» **To do**
Each entry must appear in the answer exactly as it does here.

» **Provided material**
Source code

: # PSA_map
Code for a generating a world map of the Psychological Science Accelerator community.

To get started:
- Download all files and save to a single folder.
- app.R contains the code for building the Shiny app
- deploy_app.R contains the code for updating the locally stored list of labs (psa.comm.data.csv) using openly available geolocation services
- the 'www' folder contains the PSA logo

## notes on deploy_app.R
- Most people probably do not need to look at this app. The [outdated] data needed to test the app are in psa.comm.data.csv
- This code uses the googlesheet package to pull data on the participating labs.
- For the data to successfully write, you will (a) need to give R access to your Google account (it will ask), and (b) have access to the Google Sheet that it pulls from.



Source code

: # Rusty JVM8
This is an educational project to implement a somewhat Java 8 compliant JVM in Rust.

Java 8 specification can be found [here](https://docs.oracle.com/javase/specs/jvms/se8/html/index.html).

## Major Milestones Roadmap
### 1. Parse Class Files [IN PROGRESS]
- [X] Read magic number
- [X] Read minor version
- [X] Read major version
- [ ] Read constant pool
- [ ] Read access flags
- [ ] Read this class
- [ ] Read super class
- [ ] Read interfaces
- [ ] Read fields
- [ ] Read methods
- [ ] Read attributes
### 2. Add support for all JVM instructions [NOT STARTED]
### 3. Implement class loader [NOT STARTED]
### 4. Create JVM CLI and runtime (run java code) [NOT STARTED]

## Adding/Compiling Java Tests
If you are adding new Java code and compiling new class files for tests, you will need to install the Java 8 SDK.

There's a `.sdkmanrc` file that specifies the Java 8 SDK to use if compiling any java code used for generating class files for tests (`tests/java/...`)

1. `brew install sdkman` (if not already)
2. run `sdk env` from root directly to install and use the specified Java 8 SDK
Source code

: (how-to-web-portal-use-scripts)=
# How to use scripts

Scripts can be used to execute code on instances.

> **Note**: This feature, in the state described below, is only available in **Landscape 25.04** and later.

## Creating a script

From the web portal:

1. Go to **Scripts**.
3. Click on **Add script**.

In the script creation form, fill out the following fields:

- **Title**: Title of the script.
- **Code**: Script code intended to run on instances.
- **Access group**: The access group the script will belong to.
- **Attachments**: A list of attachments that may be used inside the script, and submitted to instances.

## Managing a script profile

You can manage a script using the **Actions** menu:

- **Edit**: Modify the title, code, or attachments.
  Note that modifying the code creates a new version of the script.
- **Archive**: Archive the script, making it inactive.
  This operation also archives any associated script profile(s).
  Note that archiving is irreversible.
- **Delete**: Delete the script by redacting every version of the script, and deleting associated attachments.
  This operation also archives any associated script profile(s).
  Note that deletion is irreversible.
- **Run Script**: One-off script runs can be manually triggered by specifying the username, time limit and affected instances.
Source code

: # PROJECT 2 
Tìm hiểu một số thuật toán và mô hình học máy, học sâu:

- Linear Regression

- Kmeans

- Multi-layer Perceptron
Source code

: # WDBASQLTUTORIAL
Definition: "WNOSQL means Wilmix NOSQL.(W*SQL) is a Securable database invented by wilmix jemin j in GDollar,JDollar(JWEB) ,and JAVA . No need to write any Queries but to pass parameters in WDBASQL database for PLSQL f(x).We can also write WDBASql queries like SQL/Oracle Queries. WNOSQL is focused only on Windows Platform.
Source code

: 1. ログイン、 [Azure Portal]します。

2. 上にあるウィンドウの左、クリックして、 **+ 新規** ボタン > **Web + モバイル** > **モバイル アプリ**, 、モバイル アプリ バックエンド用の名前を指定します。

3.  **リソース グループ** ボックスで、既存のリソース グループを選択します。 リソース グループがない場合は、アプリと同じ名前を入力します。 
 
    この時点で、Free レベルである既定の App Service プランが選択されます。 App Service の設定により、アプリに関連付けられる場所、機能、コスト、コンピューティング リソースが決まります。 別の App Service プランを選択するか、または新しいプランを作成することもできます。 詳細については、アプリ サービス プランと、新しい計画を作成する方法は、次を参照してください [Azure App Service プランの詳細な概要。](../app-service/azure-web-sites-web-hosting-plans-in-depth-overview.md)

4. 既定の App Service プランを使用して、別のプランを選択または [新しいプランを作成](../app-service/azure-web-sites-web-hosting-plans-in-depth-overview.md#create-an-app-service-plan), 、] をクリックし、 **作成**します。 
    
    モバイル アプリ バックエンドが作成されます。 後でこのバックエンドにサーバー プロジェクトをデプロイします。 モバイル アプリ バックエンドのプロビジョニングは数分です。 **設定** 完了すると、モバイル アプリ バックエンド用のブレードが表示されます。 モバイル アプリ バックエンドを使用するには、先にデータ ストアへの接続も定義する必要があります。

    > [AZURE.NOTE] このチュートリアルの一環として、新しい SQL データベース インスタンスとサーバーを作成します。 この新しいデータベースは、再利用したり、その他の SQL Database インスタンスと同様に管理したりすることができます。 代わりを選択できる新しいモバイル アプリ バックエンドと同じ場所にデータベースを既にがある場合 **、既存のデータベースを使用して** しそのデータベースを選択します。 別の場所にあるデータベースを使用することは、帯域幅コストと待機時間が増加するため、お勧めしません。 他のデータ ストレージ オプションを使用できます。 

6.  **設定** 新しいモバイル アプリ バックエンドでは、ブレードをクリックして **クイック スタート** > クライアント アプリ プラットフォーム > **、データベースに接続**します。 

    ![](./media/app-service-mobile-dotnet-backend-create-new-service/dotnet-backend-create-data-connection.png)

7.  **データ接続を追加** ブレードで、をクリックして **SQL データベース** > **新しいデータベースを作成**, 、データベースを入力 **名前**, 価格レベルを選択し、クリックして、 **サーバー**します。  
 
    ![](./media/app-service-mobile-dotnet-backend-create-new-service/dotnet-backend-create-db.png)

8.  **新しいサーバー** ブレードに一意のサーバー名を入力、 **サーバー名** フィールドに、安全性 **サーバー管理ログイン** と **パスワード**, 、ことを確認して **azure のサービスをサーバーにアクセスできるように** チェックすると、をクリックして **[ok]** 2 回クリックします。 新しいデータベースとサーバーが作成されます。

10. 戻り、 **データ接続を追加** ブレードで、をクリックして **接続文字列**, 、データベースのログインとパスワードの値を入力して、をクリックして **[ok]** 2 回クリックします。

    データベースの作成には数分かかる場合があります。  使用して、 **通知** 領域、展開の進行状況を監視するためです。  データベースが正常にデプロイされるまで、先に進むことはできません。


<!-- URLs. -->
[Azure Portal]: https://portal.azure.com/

» **Solution to this exercise**
Source code

: # PSA_map
Code for a generating a world map of the Psychological Science Accelerator community.

To get started:
- Download all files and save to a single folder.
- app.R contains the code for building the Shiny app
- deploy_app.R contains the code for updating the locally stored list of labs (psa.comm.data.csv) using openly available geolocation services
- the 'www' folder contains the PSA logo

## notes on deploy_app.R
- Most people probably do not need to look at this app. The [outdated] data needed to test the app are in psa.comm.data.csv
- This code uses the googlesheet package to pull data on the participating labs.
- For the data to successfully write, you will (a) need to give R access to your Google account (it will ask), and (b) have access to the Google Sheet that it pulls from.



Source code

: # Rusty JVM8
This is an educational project to implement a somewhat Java 8 compliant JVM in Rust.

Java 8 specification can be found [here](https://docs.oracle.com/javase/specs/jvms/se8/html/index.html).

## Major Milestones Roadmap
### 1. Parse Class Files [IN PROGRESS]
- [X] Read magic number
- [X] Read minor version
- [X] Read major version
- [ ] Read constant pool
- [ ] Read access flags
- [ ] Read this class
- [ ] Read super class
- [ ] Read interfaces
- [ ] Read fields
- [ ] Read methods
- [ ] Read attributes
### 2. Add support for all JVM instructions [NOT STARTED]
### 3. Implement class loader [NOT STARTED]
### 4. Create JVM CLI and runtime (run java code) [NOT STARTED]

## Adding/Compiling Java Tests
If you are adding new Java code and compiling new class files for tests, you will need to install the Java 8 SDK.

There's a `.sdkmanrc` file that specifies the Java 8 SDK to use if compiling any java code used for generating class files for tests (`tests/java/...`)

1. `brew install sdkman` (if not already)
2. run `sdk env` from root directly to install and use the specified Java 8 SDK
Source code

: (how-to-web-portal-use-scripts)=
# How to use scripts

Scripts can be used to execute code on instances.

> **Note**: This feature, in the state described below, is only available in **Landscape 25.04** and later.

## Creating a script

From the web portal:

1. Go to **Scripts**.
3. Click on **Add script**.

In the script creation form, fill out the following fields:

- **Title**: Title of the script.
- **Code**: Script code intended to run on instances.
- **Access group**: The access group the script will belong to.
- **Attachments**: A list of attachments that may be used inside the script, and submitted to instances.

## Managing a script profile

You can manage a script using the **Actions** menu:

- **Edit**: Modify the title, code, or attachments.
  Note that modifying the code creates a new version of the script.
- **Archive**: Archive the script, making it inactive.
  This operation also archives any associated script profile(s).
  Note that archiving is irreversible.
- **Delete**: Delete the script by redacting every version of the script, and deleting associated attachments.
  This operation also archives any associated script profile(s).
  Note that deletion is irreversible.
- **Run Script**: One-off script runs can be manually triggered by specifying the username, time limit and affected instances.
Source code

: # PROJECT 2 
Tìm hiểu một số thuật toán và mô hình học máy, học sâu:

- Linear Regression

- Kmeans

- Multi-layer Perceptron
Source code

: # WDBASQLTUTORIAL
Definition: "WNOSQL means Wilmix NOSQL.(W*SQL) is a Securable database invented by wilmix jemin j in GDollar,JDollar(JWEB) ,and JAVA . No need to write any Queries but to pass parameters in WDBASQL database for PLSQL f(x).We can also write WDBASql queries like SQL/Oracle Queries. WNOSQL is focused only on Windows Platform.
Source code

: 1. ログイン、 [Azure Portal]します。

2. 上にあるウィンドウの左、クリックして、 **+ 新規** ボタン > **Web + モバイル** > **モバイル アプリ**, 、モバイル アプリ バックエンド用の名前を指定します。

3.  **リソース グループ** ボックスで、既存のリソース グループを選択します。 リソース グループがない場合は、アプリと同じ名前を入力します。 
 
    この時点で、Free レベルである既定の App Service プランが選択されます。 App Service の設定により、アプリに関連付けられる場所、機能、コスト、コンピューティング リソースが決まります。 別の App Service プランを選択するか、または新しいプランを作成することもできます。 詳細については、アプリ サービス プランと、新しい計画を作成する方法は、次を参照してください [Azure App Service プランの詳細な概要。](../app-service/azure-web-sites-web-hosting-plans-in-depth-overview.md)

4. 既定の App Service プランを使用して、別のプランを選択または [新しいプランを作成](../app-service/azure-web-sites-web-hosting-plans-in-depth-overview.md#create-an-app-service-plan), 、] をクリックし、 **作成**します。 
    
    モバイル アプリ バックエンドが作成されます。 後でこのバックエンドにサーバー プロジェクトをデプロイします。 モバイル アプリ バックエンドのプロビジョニングは数分です。 **設定** 完了すると、モバイル アプリ バックエンド用のブレードが表示されます。 モバイル アプリ バックエンドを使用するには、先にデータ ストアへの接続も定義する必要があります。

    > [AZURE.NOTE] このチュートリアルの一環として、新しい SQL データベース インスタンスとサーバーを作成します。 この新しいデータベースは、再利用したり、その他の SQL Database インスタンスと同様に管理したりすることができます。 代わりを選択できる新しいモバイル アプリ バックエンドと同じ場所にデータベースを既にがある場合 **、既存のデータベースを使用して** しそのデータベースを選択します。 別の場所にあるデータベースを使用することは、帯域幅コストと待機時間が増加するため、お勧めしません。 他のデータ ストレージ オプションを使用できます。 

6.  **設定** 新しいモバイル アプリ バックエンドでは、ブレードをクリックして **クイック スタート** > クライアント アプリ プラットフォーム > **、データベースに接続**します。 

    ![](./media/app-service-mobile-dotnet-backend-create-new-service/dotnet-backend-create-data-connection.png)

7.  **データ接続を追加** ブレードで、をクリックして **SQL データベース** > **新しいデータベースを作成**, 、データベースを入力 **名前**, 価格レベルを選択し、クリックして、 **サーバー**します。  
 
    ![](./media/app-service-mobile-dotnet-backend-create-new-service/dotnet-backend-create-db.png)

8.  **新しいサーバー** ブレードに一意のサーバー名を入力、 **サーバー名** フィールドに、安全性 **サーバー管理ログイン** と **パスワード**, 、ことを確認して **azure のサービスをサーバーにアクセスできるように** チェックすると、をクリックして **[ok]** 2 回クリックします。 新しいデータベースとサーバーが作成されます。

10. 戻り、 **データ接続を追加** ブレードで、をクリックして **接続文字列**, 、データベースのログインとパスワードの値を入力して、をクリックして **[ok]** 2 回クリックします。

    データベースの作成には数分かかる場合があります。  使用して、 **通知** 領域、展開の進行状況を監視するためです。  データベースが正常にデプロイされるまで、先に進むことはできません。


<!-- URLs. -->
[Azure Portal]: https://portal.azure.com/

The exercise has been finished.